Your personal data may be accessed by Company’s authorized individuals, as well as communicated in accordance with the requirements of the law, regulations or contracts, always in compliance with the principles expressed in Article 5 of the Regulations, to third parties such as:

  • providers of services related to communications management;
  • providers of IT services;
  • competent authorities and/or public bodies to comply with statutory requirements.

Third parties to whom personal data may be communicated may act as independent Data Controllers or Data Processors, undertaking in both cases to protect the confidentiality and security of personal data in accordance with the applicable legislation.  

Under no circumstances will your personal data be disseminated.

Transfer of data outside EU

In the event that it is necessary to transfer your data to third parties located outside the European Economic Area (EEA) for specific purposes, such transfer will only take place where the European Commission has confirmed an appropriate level of data protection in the third country (Commission's decision on adequacy) or where there are adequate data protection safeguards in place (e.g.

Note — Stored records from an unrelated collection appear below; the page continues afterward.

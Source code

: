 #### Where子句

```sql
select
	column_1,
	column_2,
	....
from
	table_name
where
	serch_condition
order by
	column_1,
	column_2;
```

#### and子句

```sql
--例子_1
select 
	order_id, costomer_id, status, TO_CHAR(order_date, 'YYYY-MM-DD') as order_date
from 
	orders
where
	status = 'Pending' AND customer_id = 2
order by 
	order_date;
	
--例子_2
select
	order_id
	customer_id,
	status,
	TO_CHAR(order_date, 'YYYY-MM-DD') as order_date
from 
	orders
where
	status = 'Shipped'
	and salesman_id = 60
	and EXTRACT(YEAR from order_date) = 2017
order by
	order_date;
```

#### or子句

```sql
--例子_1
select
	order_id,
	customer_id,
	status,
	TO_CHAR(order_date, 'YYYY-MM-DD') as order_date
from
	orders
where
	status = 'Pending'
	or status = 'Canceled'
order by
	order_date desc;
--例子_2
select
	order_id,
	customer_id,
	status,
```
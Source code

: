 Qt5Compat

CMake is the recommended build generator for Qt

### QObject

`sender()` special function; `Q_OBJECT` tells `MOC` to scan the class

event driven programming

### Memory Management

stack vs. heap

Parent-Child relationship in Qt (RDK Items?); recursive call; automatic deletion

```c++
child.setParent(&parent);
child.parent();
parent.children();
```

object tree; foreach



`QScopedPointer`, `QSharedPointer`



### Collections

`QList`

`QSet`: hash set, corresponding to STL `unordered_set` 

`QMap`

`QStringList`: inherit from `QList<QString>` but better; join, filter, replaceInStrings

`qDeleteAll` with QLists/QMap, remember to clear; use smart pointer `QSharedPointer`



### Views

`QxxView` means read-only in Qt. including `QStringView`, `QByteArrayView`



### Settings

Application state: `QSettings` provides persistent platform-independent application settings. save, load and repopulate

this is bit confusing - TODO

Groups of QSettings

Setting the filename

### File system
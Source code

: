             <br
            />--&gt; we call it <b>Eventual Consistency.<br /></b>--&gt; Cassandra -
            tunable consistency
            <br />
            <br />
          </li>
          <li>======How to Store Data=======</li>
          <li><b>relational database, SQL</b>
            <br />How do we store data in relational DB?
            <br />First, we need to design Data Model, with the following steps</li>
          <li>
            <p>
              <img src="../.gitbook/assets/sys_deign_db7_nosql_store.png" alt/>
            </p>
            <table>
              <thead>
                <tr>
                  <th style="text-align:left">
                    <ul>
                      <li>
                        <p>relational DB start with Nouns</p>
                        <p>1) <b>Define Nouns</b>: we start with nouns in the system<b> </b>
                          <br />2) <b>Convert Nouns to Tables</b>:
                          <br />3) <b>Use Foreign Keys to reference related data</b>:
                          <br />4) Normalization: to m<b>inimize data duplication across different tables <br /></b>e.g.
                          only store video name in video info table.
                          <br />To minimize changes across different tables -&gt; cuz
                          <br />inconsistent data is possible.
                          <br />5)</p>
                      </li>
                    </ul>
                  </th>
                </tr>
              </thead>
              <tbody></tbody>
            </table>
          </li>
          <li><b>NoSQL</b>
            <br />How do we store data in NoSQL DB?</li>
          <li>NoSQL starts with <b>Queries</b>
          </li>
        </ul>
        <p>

EU standard contractual clauses for the transfer of data to third countries). 

Data subject rights 

For legitimate and well-founded reasons and in accordance with any existing legal and contractual obligations of the Data Controller, you may exercise the rights recognised by Articles 15 et seq. of the GDPR.

In particular, we would like to remind you that, in accordance with current legislation, you have the right to:

  • request the updating, rectification, integration, cancellation, transformation into anonymous form, blocking of data processed in violation of the law, including those no longer necessary for the purposes for which they were collected;
  • have information about the logic, methods and purposes of the processing;
  • receive the data in a structured, commonly used and machine-readable format;
  • revoke your consent to the processing of your data at any time and object, in whole or in part, to the use of your data;
  • to lodge a complaint with a Supervisory Authority, as well as to exercise the other rights recognised to you by the legislation in force.


Atlantia reserves the right to assess the applicability, with respect to the processing of your personal data, of one or more of the above rights.

The above rights may be exercised by sending an email to or by writing to the Data Protection Officer at the following address: Piazza S. Silvestro n. 8 - 00187 Rome.

Data Protection Officer 

Pursuant to articles 37-39 of the GDPR, Atlantia has appointed a Data Protection Officer, and may be contacted at the email address 

Changes to the policy 

Atlantia reserves the right to amend and update this policy over time.